Exercise requirements: With the pictures removed, set down all of the entries below exactly.

The data:
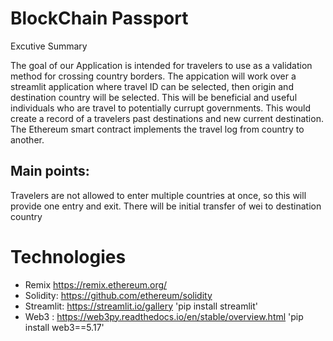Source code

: # BlockChain Passport

Excutive Summary

The goal of our Application is intended for travelers to use as a validation method for crossing country borders.
The appication will work over a streamlit application where travel ID can be selected, then origin and destination country will be selected.
This will be beneficial and useful individuals who are travel to potentially currupt governments. 
This would create a record of a travelers past destinations and new current destination.
The Ethereum smart contract implements the travel log from country to another. 

## Main points:
Travelers are not allowed to enter multiple countries at once, so this will provide one entry and exit. 
There will be initial transfer of wei to destination country




# Technologies 
- Remix https://remix.ethereum.org/
- Solidity: https://github.com/ethereum/solidity
- Streamlit: https://streamlit.io/gallery  'pip install streamlit' 
- Web3 : https://web3py.readthedocs.io/en/stable/overview.html 'pip install web3==5.17'







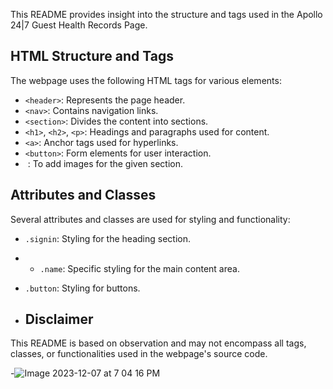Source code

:This README provides insight into the structure and tags used in the Apollo 24|7 Guest Health Records Page.

## HTML Structure and Tags

The webpage uses the following HTML tags for various elements:
- `<header>`: Represents the page header.
- `<nav>`: Contains navigation links.
- `<section>`: Divides the content into sections.
- `<h1>`, `<h2>`, `<p>`: Headings and paragraphs used for content.
- `<a>`: Anchor tags used for hyperlinks.
-  `<button>`: Form elements for user interaction.
-  <img> : To add images for the given section.

  ## Attributes and Classes

Several attributes and classes are used for styling and functionality:
- `.signin`: Styling for the heading section.
-  - `.name`: Specific styling for the main content area.
- `.button`: Styling for buttons.

- ## Disclaimer

This README is based on observation and may not encompass all tags, classes, or functionalities used in the webpage's source code.

-![Image 2023-12-07 at 7 04 16 PM](https://github.com/MDAEJA/Assigment_Apollo_repo/assets/127874896/6d0cd6b4-69f5-4445-86ef-b4434cad3ac5)



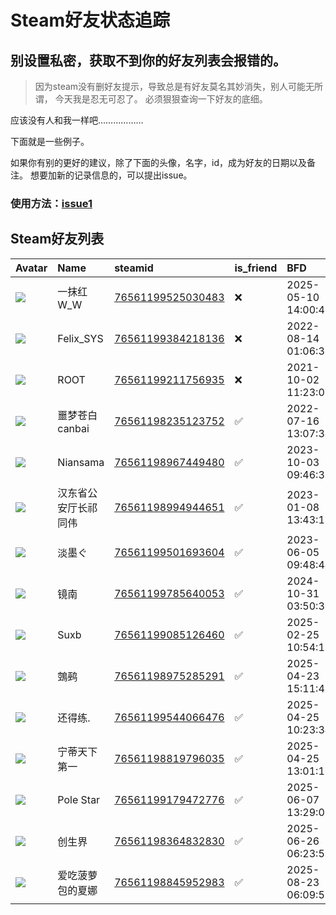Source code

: # Steam好友状态追踪
## 别设置私密，获取不到你的好友列表会报错的。

> 因为steam没有删好友提示，导致总是有好友莫名其妙消失，别人可能无所谓，
> 今天我是忍无可忍了。 必须狠狠查询一下好友的底细。

应该没有人和我一样吧………………

下面就是一些例子。

如果你有别的更好的建议，除了下面的头像，名字，id，成为好友的日期以及备注。 想要加新的记录信息的，可以提出issue。

### 使用方法：[issue1](https://github.com/systemannounce/SteamFriends/issues/1)

## Steam好友列表

| Avatar                                                                            | Name       | steamid                                                                     | is_friend   | BFD                 | Remark   | removed_time        |
|:----------------------------------------------------------------------------------|:-----------|:----------------------------------------------------------------------------|:------------|:--------------------|:---------|:--------------------|
| ![](https://avatars.steamstatic.com/feca092e8a8617bf2d63f776dbc578da0e45a736.jpg) | 一抹红W_W     | [76561199525030483](https://steamcommunity.com/profiles/76561199525030483/) | ❌           | 2025-05-10 14:00:42 |          | 2025-06-25 09:37:21 |
| ![](https://avatars.steamstatic.com/d41abd4be0b3769e1919802da758591a11639b13.jpg) | Felix_SYS  | [76561199384218136](https://steamcommunity.com/profiles/76561199384218136/) | ❌           | 2022-08-14 01:06:38 |          | 2024-12-19 20:24:25 |
| ![](https://avatars.steamstatic.com/ef15d4fa577672454e11c4dc5fbfa9fc71722ede.jpg) | ROOT       | [76561199211756935](https://steamcommunity.com/profiles/76561199211756935/) | ❌           | 2021-10-02 11:23:03 |          | 2024-12-19 20:24:25 |
| ![](https://avatars.steamstatic.com/f96be50dc2de59c11300c4e57b6cb687aaea1056.jpg) | 噩梦苍白canbai | [76561198235123752](https://steamcommunity.com/profiles/76561198235123752/) | ✅           | 2022-07-16 13:07:37 |          |                     |
| ![](https://avatars.steamstatic.com/05e1c92edafbb2f88d472490595ff747d5f75862.jpg) | Niansama   | [76561198967449480](https://steamcommunity.com/profiles/76561198967449480/) | ✅           | 2023-10-03 09:46:38 |          |                     |
| ![](https://avatars.steamstatic.com/918e75b77b8f1081258974ae9215a94f8ef2f0ea.jpg) | 汉东省公安厅长祁同伟 | [76561198994944651](https://steamcommunity.com/profiles/76561198994944651/) | ✅           | 2023-01-08 13:43:18 |          |                     |
| ![](https://avatars.steamstatic.com/f30af16020c9771080f7864e2e84f4ca2f81af3d.jpg) | 淡墨ぐ        | [76561199501693604](https://steamcommunity.com/profiles/76561199501693604/) | ✅           | 2023-06-05 09:48:44 |          |                     |
| ![](https://avatars.steamstatic.com/edea68afd57a75255af47916521ba7b4bd0174c1.jpg) | 镜南         | [76561199785640053](https://steamcommunity.com/profiles/76561199785640053/) | ✅           | 2024-10-31 03:50:30 |          |                     |
| ![](https://avatars.steamstatic.com/148ff422f2245ab66abfeabf3f7506861d6b703b.jpg) | Suxb       | [76561199085126460](https://steamcommunity.com/profiles/76561199085126460/) | ✅           | 2025-02-25 10:54:12 |          |                     |
| ![](https://avatars.steamstatic.com/83ddbfc84685c2b1b5c28cc15aefdc5baa40a43c.jpg) | 鵼鹀         | [76561198975285291](https://steamcommunity.com/profiles/76561198975285291/) | ✅           | 2025-04-23 15:11:42 |          |                     |
| ![](https://avatars.steamstatic.com/de7aed4299406a52b01b0fc087ec5eb1d380b7e7.jpg) | 还得练.       | [76561199544066476](https://steamcommunity.com/profiles/76561199544066476/) | ✅           | 2025-04-25 10:23:34 |          |                     |
| ![](https://avatars.steamstatic.com/177eb84a38599114a6e3912c02af977f9749bf12.jpg) | 宁蒂天下第一     | [76561198819796035](https://steamcommunity.com/profiles/76561198819796035/) | ✅           | 2025-04-25 13:01:18 |          |                     |
| ![](https://avatars.steamstatic.com/6c320d932c959087d581db746749514a2084489f.jpg) | Pole Star  | [76561199179472776](https://steamcommunity.com/profiles/76561199179472776/) | ✅           | 2025-06-07 13:29:00 |          |                     |
| ![](https://avatars.steamstatic.com/ffa6d850496e9261a59e1e7622aa179d7cc19fc6.jpg) | 创生界        | [76561198364832830](https://steamcommunity.com/profiles/76561198364832830/) | ✅           | 2025-06-26 06:23:58 |          |                     |
| ![](https://avatars.steamstatic.com/05c9d811c75729caea21e24feb829e1f3f229b17.jpg) | 爱吃菠萝包的夏娜   | [76561198845952983](https://steamcommunity.com/profiles/76561198845952983/) | ✅           | 2025-08-23 06:09:52 |          |                     |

Solved exercise:
Source code

: # BlockChain Passport

Excutive Summary

The goal of our Application is intended for travelers to use as a validation method for crossing country borders.
The appication will work over a streamlit application where travel ID can be selected, then origin and destination country will be selected.
This will be beneficial and useful individuals who are travel to potentially currupt governments. 
This would create a record of a travelers past destinations and new current destination.
The Ethereum smart contract implements the travel log from country to another. 

## Main points:
Travelers are not allowed to enter multiple countries at once, so this will provide one entry and exit. 
There will be initial transfer of wei to destination country




# Technologies 
- Remix https://remix.ethereum.org/
- Solidity: https://github.com/ethereum/solidity
- Streamlit: https://streamlit.io/gallery  'pip install streamlit' 
- Web3 : https://web3py.readthedocs.io/en/stable/overview.html 'pip install web3==5.17'







Source code

:This README provides insight into the structure and tags used in the Apollo 24|7 Guest Health Records Page.

## HTML Structure and Tags

The webpage uses the following HTML tags for various elements:
- `<header>`: Represents the page header.
- `<nav>`: Contains navigation links.
- `<section>`: Divides the content into sections.
- `<h1>`, `<h2>`, `<p>`: Headings and paragraphs used for content.
- `<a>`: Anchor tags used for hyperlinks.
-  `<button>`: Form elements for user interaction.
-  <img> : To add images for the given section.

  ## Attributes and Classes

Several attributes and classes are used for styling and functionality:
- `.signin`: Styling for the heading section.
-  - `.name`: Specific styling for the main content area.
- `.button`: Styling for buttons.

- ## Disclaimer

This README is based on observation and may not encompass all tags, classes, or functionalities used in the webpage's source code.

-![Image 2023-12-07 at 7 04 16 PM](https://github.com/MDAEJA/Assigment_Apollo_repo/assets/127874896/6d0cd6b4-69f5-4445-86ef-b4434cad3ac5)



Source code

: # Steam好友状态追踪
## 别设置私密，获取不到你的好友列表会报错的。

> 因为steam没有删好友提示，导致总是有好友莫名其妙消失，别人可能无所谓，
> 今天我是忍无可忍了。 必须狠狠查询一下好友的底细。

应该没有人和我一样吧………………

下面就是一些例子。

如果你有别的更好的建议，除了下面的头像，名字，id，成为好友的日期以及备注。 想要加新的记录信息的，可以提出issue。

### 使用方法：[issue1](https://github.com/systemannounce/SteamFriends/issues/1)

## Steam好友列表

| Avatar                                                                            | Name       | steamid                                                                     | is_friend   | BFD                 | Remark   | removed_time        |
|:----------------------------------------------------------------------------------|:-----------|:----------------------------------------------------------------------------|:------------|:--------------------|:---------|:--------------------|
| ![](https://avatars.steamstatic.com/feca092e8a8617bf2d63f776dbc578da0e45a736.jpg) | 一抹红W_W     | [76561199525030483](https://steamcommunity.com/profiles/76561199525030483/) | ❌           | 2025-05-10 14:00:42 |          | 2025-06-25 09:37:21 |
| ![](https://avatars.steamstatic.com/d41abd4be0b3769e1919802da758591a11639b13.jpg) | Felix_SYS  | [76561199384218136](https://steamcommunity.com/profiles/76561199384218136/) | ❌           | 2022-08-14 01:06:38 |          | 2024-12-19 20:24:25 |
| ![](https://avatars.steamstatic.com/ef15d4fa577672454e11c4dc5fbfa9fc71722ede.jpg) | ROOT       | [76561199211756935](https://steamcommunity.com/profiles/76561199211756935/) | ❌           | 2021-10-02 11:23:03 |          | 2024-12-19 20:24:25 |
| ![](https://avatars.steamstatic.com/f96be50dc2de59c11300c4e57b6cb687aaea1056.jpg) | 噩梦苍白canbai | [76561198235123752](https://steamcommunity.com/profiles/76561198235123752/) | ✅           | 2022-07-16 13:07:37 |          |                     |
| ![](https://avatars.steamstatic.com/05e1c92edafbb2f88d472490595ff747d5f75862.jpg) | Niansama   | [76561198967449480](https://steamcommunity.com/profiles/76561198967449480/) | ✅           | 2023-10-03 09:46:38 |          |                     |
| ![](https://avatars.steamstatic.com/918e75b77b8f1081258974ae9215a94f8ef2f0ea.jpg) | 汉东省公安厅长祁同伟 | [76561198994944651](https://steamcommunity.com/profiles/76561198994944651/) | ✅           | 2023-01-08 13:43:18 |          |                     |
| ![](https://avatars.steamstatic.com/f30af16020c9771080f7864e2e84f4ca2f81af3d.jpg) | 淡墨ぐ        | [76561199501693604](https://steamcommunity.com/profiles/76561199501693604/) | ✅           | 2023-06-05 09:48:44 |          |                     |
| ![](https://avatars.steamstatic.com/edea68afd57a75255af47916521ba7b4bd0174c1.jpg) | 镜南         | [76561199785640053](https://steamcommunity.com/profiles/76561199785640053/) | ✅           | 2024-10-31 03:50:30 |          |                     |
| ![](https://avatars.steamstatic.com/148ff422f2245ab66abfeabf3f7506861d6b703b.jpg) | Suxb       | [76561199085126460](https://steamcommunity.com/profiles/76561199085126460/) | ✅           | 2025-02-25 10:54:12 |          |                     |
| ![](https://avatars.steamstatic.com/83ddbfc84685c2b1b5c28cc15aefdc5baa40a43c.jpg) | 鵼鹀         | [76561198975285291](https://steamcommunity.com/profiles/76561198975285291/) | ✅           | 2025-04-23 15:11:42 |          |                     |
| ![](https://avatars.steamstatic.com/de7aed4299406a52b01b0fc087ec5eb1d380b7e7.jpg) | 还得练.       | [76561199544066476](https://steamcommunity.com/profiles/76561199544066476/) | ✅           | 2025-04-25 10:23:34 |          |                     |
| ![](https://avatars.steamstatic.com/177eb84a38599114a6e3912c02af977f9749bf12.jpg) | 宁蒂天下第一     | [76561198819796035](https://steamcommunity.com/profiles/76561198819796035/) | ✅           | 2025-04-25 13:01:18 |          |                     |
| ![](https://avatars.steamstatic.com/6c320d932c959087d581db746749514a2084489f.jpg) | Pole Star  | [76561199179472776](https://steamcommunity.com/profiles/76561199179472776/) | ✅           | 2025-06-07 13:29:00 |          |                     |
| ![](https://avatars.steamstatic.com/ffa6d850496e9261a59e1e7622aa179d7cc19fc6.jpg) | 创生界        | [76561198364832830](https://steamcommunity.com/profiles/76561198364832830/) | ✅           | 2025-06-26 06:23:58 |          |                     |
| ![](https://avatars.steamstatic.com/05c9d811c75729caea21e24feb829e1f3f229b17.jpg) | 爱吃菠萝包的夏娜   | [76561198845952983](https://steamcommunity.com/profiles/76561198845952983/) | ✅           | 2025-08-23 06:09:52 |          |                     |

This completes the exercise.